▸ YOUR GOAL:
What lines of the material below include the string "cách"? Copy all of them.

▸ RECORDS SUPPLIED:

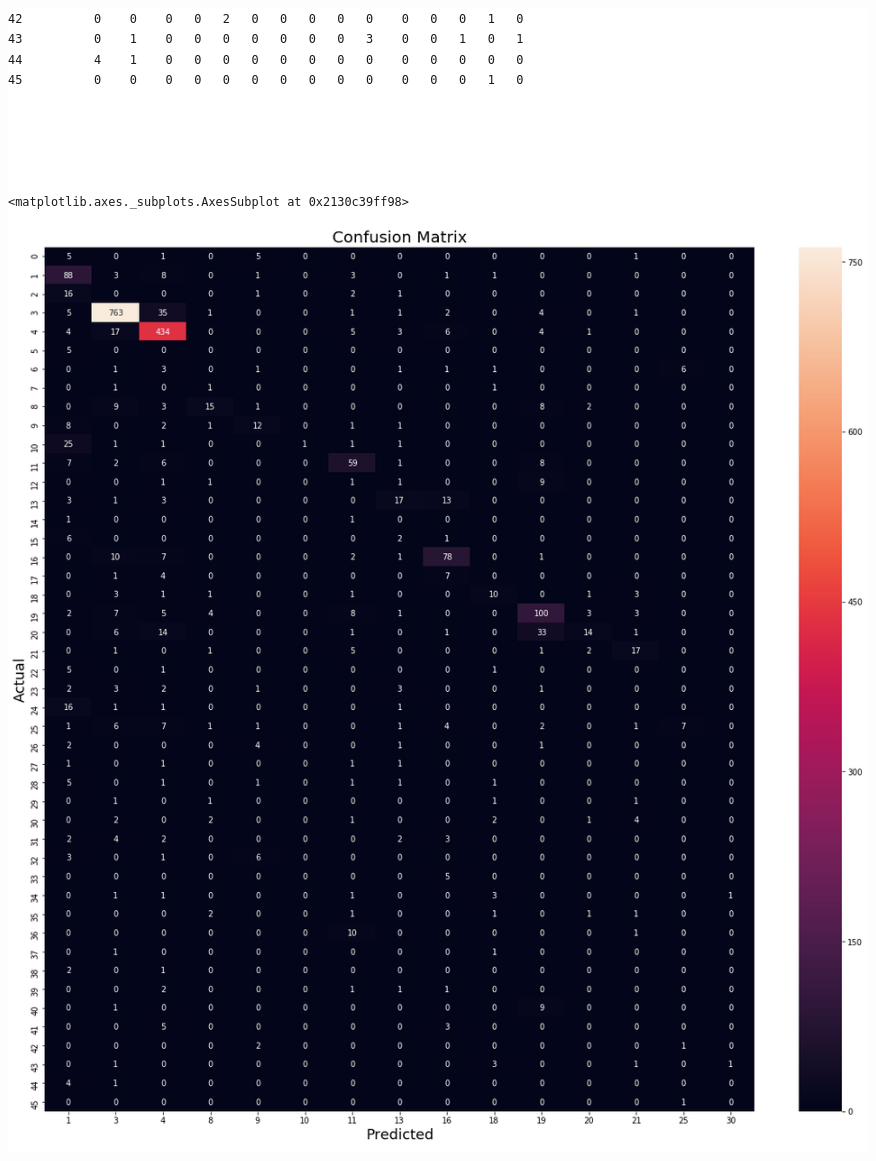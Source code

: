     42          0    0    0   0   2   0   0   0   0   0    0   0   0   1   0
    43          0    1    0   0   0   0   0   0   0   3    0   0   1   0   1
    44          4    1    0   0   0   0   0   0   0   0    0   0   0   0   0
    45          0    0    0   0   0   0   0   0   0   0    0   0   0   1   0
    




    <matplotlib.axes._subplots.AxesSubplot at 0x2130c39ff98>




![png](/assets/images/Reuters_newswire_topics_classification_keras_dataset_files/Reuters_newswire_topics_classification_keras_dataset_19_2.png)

* * *

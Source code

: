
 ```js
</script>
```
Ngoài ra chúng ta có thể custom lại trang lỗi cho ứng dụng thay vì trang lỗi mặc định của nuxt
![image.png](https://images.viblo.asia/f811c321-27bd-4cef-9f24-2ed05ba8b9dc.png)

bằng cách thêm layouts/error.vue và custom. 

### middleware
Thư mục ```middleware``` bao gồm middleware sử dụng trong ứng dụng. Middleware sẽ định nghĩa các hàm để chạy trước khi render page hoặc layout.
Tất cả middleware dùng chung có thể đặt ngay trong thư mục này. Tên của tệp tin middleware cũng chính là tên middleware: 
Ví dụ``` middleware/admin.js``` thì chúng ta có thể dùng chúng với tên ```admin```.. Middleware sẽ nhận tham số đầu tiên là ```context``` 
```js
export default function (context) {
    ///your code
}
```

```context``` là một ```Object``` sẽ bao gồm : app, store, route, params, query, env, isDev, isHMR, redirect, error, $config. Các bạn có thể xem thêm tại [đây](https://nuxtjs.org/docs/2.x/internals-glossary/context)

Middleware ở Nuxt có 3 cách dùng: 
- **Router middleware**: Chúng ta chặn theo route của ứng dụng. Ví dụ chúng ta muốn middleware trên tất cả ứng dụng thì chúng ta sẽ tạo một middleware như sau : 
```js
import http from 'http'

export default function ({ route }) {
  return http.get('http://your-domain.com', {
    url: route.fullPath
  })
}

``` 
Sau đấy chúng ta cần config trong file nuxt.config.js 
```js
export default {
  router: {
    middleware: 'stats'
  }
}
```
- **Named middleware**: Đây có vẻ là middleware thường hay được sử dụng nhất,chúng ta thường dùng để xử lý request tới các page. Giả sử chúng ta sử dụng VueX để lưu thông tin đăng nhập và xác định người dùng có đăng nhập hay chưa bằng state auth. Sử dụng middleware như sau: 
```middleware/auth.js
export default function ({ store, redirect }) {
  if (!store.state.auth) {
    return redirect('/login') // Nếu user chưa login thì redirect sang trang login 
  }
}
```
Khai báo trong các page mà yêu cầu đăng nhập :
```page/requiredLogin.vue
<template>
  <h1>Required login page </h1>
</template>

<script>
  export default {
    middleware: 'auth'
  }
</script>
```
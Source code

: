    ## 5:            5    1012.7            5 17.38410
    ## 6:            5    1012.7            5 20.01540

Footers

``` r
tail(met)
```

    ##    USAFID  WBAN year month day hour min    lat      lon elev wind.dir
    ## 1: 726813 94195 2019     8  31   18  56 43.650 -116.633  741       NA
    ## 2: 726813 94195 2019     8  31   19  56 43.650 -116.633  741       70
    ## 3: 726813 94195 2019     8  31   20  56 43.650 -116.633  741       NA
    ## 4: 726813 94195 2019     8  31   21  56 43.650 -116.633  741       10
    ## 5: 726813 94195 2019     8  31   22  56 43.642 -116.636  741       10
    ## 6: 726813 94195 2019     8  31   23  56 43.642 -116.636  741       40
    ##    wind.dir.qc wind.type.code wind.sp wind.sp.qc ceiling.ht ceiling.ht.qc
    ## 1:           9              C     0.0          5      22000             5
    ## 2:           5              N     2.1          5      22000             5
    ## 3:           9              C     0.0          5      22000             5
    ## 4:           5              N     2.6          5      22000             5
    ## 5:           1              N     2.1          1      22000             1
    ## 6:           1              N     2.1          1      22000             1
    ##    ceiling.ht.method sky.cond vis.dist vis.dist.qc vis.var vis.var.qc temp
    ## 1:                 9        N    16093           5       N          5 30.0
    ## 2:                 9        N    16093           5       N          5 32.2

▸ SOLUTION TO THE EXERCISE:
bằng cách thêm layouts/error.vue và custom. 
Middleware ở Nuxt có 3 cách dùng: 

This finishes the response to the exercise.